# Exercise
Retype the entries, please, from their first line to the line containing "y_actual = np.array(OLSDF_test_Y)", exactly and only those lines, minus the pictures.

# Available records

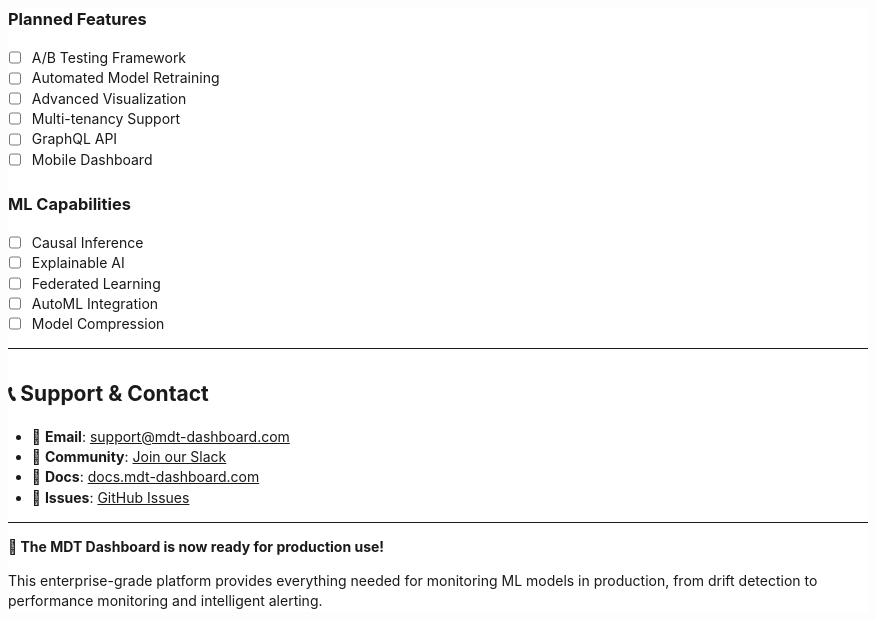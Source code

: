 ### **Planned Features**
- [ ] A/B Testing Framework
- [ ] Automated Model Retraining
- [ ] Advanced Visualization
- [ ] Multi-tenancy Support
- [ ] GraphQL API
- [ ] Mobile Dashboard

### **ML Capabilities**
- [ ] Causal Inference
- [ ] Explainable AI
- [ ] Federated Learning
- [ ] AutoML Integration
- [ ] Model Compression

---

## 📞 Support & Contact

- 📧 **Email**: support@mdt-dashboard.com
- 💬 **Community**: [Join our Slack](https://slack.mdt-dashboard.com)
- 📖 **Docs**: [docs.mdt-dashboard.com](https://docs.mdt-dashboard.com)
- 🐛 **Issues**: [GitHub Issues](https://github.com/your-org/mdt-dashboard/issues)

---

**🎉 The MDT Dashboard is now ready for production use!**

This enterprise-grade platform provides everything needed for monitoring ML models in production, from drift detection to performance monitoring and intelligent alerting.
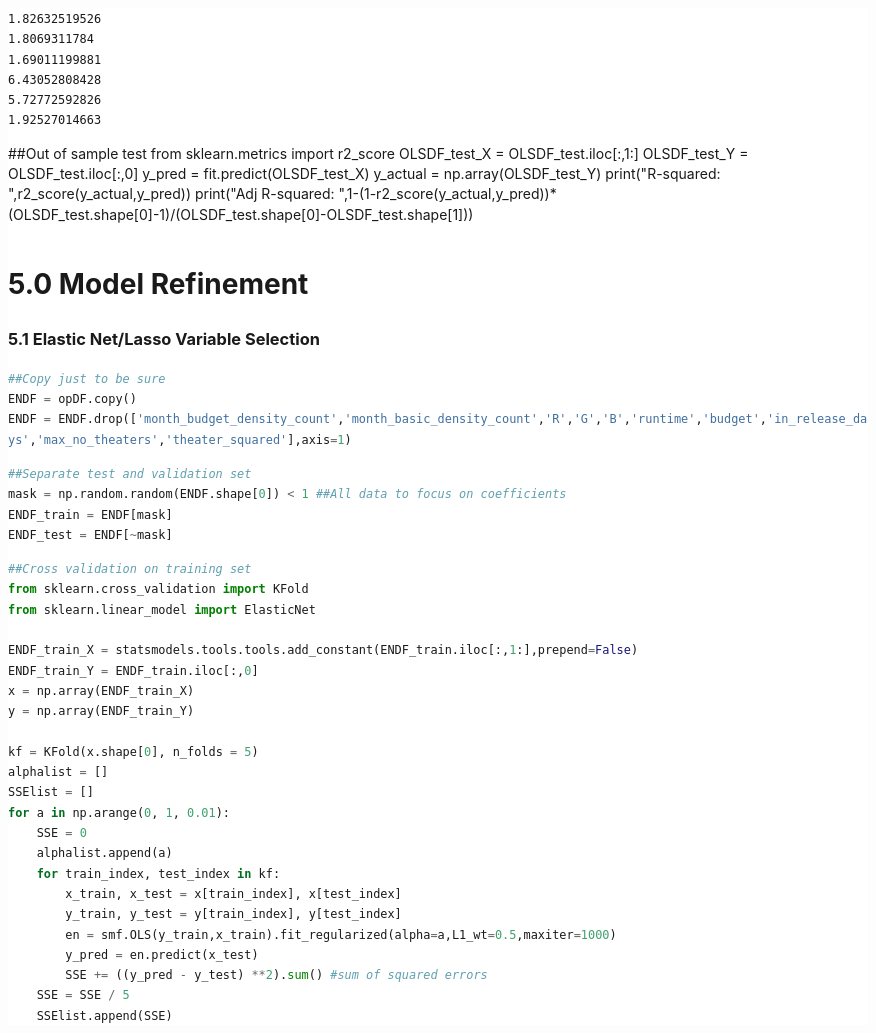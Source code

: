    1.82632519526
    1.8069311784
    1.69011199881
    6.43052808428
    5.72772592826
    1.92527014663
    

##Out of sample test
from sklearn.metrics import r2_score
OLSDF_test_X = OLSDF_test.iloc[:,1:]
OLSDF_test_Y = OLSDF_test.iloc[:,0]
y_pred = fit.predict(OLSDF_test_X)
y_actual = np.array(OLSDF_test_Y)
print("R-squared: ",r2_score(y_actual,y_pred))
print("Adj R-squared: ",1-(1-r2_score(y_actual,y_pred))*(OLSDF_test.shape[0]-1)/(OLSDF_test.shape[0]-OLSDF_test.shape[1]))

# 5.0 Model Refinement

### 5.1 Elastic Net/Lasso Variable Selection


```python
##Copy just to be sure
ENDF = opDF.copy()
ENDF = ENDF.drop(['month_budget_density_count','month_basic_density_count','R','G','B','runtime','budget','in_release_days','max_no_theaters','theater_squared'],axis=1)
```


```python
##Separate test and validation set 
mask = np.random.random(ENDF.shape[0]) < 1 ##All data to focus on coefficients
ENDF_train = ENDF[mask]
ENDF_test = ENDF[~mask]
```


```python
##Cross validation on training set
from sklearn.cross_validation import KFold
from sklearn.linear_model import ElasticNet

ENDF_train_X = statsmodels.tools.tools.add_constant(ENDF_train.iloc[:,1:],prepend=False) 
ENDF_train_Y = ENDF_train.iloc[:,0]
x = np.array(ENDF_train_X)
y = np.array(ENDF_train_Y)

kf = KFold(x.shape[0], n_folds = 5)
alphalist = []
SSElist = []
for a in np.arange(0, 1, 0.01):
    SSE = 0
    alphalist.append(a)
    for train_index, test_index in kf:
        x_train, x_test = x[train_index], x[test_index]
        y_train, y_test = y[train_index], y[test_index]
        en = smf.OLS(y_train,x_train).fit_regularized(alpha=a,L1_wt=0.5,maxiter=1000)
        y_pred = en.predict(x_test)
        SSE += ((y_pred - y_test) **2).sum() #sum of squared errors
    SSE = SSE / 5
    SSElist.append(SSE)
```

# Written solution
Source code

: ### **Planned Features**
- [ ] A/B Testing Framework
- [ ] Automated Model Retraining
- [ ] Advanced Visualization
- [ ] Multi-tenancy Support
- [ ] GraphQL API
- [ ] Mobile Dashboard

### **ML Capabilities**
- [ ] Causal Inference
- [ ] Explainable AI
- [ ] Federated Learning
- [ ] AutoML Integration
- [ ] Model Compression

---

## 📞 Support & Contact

- 📧 **Email**: support@mdt-dashboard.com
- 💬 **Community**: [Join our Slack](https://slack.mdt-dashboard.com)
- 📖 **Docs**: [docs.mdt-dashboard.com](https://docs.mdt-dashboard.com)
- 🐛 **Issues**: [GitHub Issues](https://github.com/your-org/mdt-dashboard/issues)

---

**🎉 The MDT Dashboard is now ready for production use!**

This enterprise-grade platform provides everything needed for monitoring ML models in production, from drift detection to performance monitoring and intelligent alerting.
Source code

:    1.82632519526
    1.8069311784
    1.69011199881
    6.43052808428
    5.72772592826
    1.92527014663
    

##Out of sample test
from sklearn.metrics import r2_score
OLSDF_test_X = OLSDF_test.iloc[:,1:]
OLSDF_test_Y = OLSDF_test.iloc[:,0]
y_pred = fit.predict(OLSDF_test_X)
y_actual = np.array(OLSDF_test_Y)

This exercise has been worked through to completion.